# Need advice on living room decorating/upgrade ideas - floating/faux wall?



## Mahonroy (Jan 17, 2017)

Hello,

We are moving into a new house, and I could use some advice on the living room. Here are a couple photos of the living room:



























I really liked the idea of putting a floating wall (aka faux wall) for the TV to mount to and hide all of the cables for a cool and clean look. I also like the subtle LED backlighting of the floating wall. Here are a couple photos showing what floating walls look like:



























Do you think something like this could work here? An accent color such as a deep/slightly dark red, or even reclaimed wood? Its basically the first room that you see, and the area that people migrate too at first, so I wanted to do something pretty cool here... I just don't know what that is (and I don't fully trust my decorating ideas haha!).

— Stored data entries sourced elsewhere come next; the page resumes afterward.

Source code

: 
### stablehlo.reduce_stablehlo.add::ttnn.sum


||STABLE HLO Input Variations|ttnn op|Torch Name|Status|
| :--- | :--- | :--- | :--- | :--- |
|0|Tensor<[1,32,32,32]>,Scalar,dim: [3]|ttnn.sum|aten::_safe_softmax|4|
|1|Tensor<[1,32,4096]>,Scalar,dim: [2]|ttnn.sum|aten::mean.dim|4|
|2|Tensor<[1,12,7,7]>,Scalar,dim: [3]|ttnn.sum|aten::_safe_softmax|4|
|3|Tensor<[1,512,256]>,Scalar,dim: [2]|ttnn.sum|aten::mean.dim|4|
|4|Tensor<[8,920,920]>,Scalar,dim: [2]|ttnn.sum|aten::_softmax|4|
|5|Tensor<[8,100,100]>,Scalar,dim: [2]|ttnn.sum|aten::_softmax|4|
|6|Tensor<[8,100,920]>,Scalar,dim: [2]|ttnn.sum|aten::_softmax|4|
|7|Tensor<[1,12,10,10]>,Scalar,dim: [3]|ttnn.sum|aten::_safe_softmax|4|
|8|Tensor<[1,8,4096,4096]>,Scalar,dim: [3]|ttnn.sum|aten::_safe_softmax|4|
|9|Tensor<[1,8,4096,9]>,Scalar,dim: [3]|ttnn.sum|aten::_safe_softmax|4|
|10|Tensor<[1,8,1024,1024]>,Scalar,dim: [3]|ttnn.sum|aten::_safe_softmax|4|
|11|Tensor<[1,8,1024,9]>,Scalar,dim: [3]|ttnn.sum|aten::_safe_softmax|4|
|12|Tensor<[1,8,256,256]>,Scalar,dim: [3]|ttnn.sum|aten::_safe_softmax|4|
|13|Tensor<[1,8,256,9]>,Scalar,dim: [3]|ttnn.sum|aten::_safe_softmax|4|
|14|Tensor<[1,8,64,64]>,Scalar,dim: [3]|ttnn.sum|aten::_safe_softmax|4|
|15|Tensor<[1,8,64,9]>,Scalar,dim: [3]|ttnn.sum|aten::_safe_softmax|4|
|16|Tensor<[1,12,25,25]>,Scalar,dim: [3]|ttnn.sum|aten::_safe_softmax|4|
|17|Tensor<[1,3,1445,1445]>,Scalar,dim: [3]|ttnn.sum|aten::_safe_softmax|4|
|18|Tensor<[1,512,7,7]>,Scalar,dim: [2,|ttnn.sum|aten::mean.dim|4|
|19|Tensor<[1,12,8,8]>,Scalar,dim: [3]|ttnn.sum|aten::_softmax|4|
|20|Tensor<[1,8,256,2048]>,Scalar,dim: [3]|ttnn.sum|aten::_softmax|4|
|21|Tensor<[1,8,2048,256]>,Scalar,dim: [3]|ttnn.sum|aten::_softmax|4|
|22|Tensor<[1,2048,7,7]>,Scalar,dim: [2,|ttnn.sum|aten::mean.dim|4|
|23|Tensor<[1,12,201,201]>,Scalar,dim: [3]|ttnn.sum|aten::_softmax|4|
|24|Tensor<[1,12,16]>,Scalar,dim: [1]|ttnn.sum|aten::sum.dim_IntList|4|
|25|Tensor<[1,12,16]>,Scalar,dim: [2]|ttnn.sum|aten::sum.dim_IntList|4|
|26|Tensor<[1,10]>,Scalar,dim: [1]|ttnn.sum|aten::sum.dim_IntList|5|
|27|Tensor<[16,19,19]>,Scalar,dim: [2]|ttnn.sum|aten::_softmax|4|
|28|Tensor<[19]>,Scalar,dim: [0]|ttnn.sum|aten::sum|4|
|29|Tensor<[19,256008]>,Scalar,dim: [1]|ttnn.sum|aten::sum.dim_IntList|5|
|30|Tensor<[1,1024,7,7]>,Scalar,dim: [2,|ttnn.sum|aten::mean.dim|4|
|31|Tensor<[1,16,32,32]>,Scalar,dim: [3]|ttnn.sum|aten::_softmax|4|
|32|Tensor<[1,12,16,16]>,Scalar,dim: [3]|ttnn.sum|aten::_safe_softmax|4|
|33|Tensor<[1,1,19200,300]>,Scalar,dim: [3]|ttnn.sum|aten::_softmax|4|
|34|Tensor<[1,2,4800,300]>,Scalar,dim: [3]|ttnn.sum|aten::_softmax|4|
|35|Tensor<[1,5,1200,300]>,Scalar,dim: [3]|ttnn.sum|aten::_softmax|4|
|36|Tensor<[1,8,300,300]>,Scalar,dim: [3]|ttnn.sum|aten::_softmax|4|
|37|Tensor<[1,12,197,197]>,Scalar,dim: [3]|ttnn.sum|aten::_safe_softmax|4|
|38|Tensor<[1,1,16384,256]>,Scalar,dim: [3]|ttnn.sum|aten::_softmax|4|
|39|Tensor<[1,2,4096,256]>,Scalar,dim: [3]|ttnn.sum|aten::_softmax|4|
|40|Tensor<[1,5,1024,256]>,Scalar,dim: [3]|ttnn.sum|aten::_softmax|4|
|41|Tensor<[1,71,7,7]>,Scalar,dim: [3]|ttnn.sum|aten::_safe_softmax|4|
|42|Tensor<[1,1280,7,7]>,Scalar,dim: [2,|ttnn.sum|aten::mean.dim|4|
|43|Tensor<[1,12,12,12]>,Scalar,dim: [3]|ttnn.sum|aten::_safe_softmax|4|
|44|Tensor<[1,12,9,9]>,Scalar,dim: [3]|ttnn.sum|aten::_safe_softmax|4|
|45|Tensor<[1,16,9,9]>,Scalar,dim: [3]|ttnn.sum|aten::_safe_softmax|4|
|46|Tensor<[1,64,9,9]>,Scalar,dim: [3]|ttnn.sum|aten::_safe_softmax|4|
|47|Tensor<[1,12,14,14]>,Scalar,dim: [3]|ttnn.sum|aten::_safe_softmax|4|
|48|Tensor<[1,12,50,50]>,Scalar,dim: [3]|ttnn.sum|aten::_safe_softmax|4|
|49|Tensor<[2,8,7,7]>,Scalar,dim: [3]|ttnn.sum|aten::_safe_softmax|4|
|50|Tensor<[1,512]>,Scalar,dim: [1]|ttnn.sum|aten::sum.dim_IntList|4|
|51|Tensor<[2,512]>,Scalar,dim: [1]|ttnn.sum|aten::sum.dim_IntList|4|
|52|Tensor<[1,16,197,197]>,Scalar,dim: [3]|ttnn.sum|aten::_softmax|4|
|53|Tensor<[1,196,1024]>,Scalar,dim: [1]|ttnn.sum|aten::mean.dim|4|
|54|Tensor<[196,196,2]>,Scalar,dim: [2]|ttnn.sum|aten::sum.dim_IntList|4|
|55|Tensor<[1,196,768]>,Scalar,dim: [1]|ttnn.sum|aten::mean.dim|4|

I am somewhat aware that it might end up competing with the fireplace, so not really sure how to go about that either. Or if there is a way to incorporate the fireplace into this whole equation as well. There is a large room in the basement that will end up being the main TV room, but it feels like there should be a TV here as well... especially for the kitchen. Any help or advice is greatly appreciated, thanks!


----------



## ArthurM (May 23, 2009)

Wow that was strange as my response disapeared after hitting the post reply button No wonder I dont come here often lol


----------



## Mahonroy (Jan 17, 2017)

ArthurM said:


> Wow that was strange as my response disapeared after hitting the post reply button No wonder I dont come here often lol


Ah crap! Mind posting it again? Haha I could use some advice on this.


----------



## marieburn (Jan 31, 2017)

I love the floating wall look with the mounted TV's and floating TV/Entertainment Stands. You could definitely pull this off in your living room! Depending on the amount of glare that you will get for your TV I would use the wall right of the fireplace. I suggest this of course without knowing the size of TV you will be adding. Beautiful home!!


----------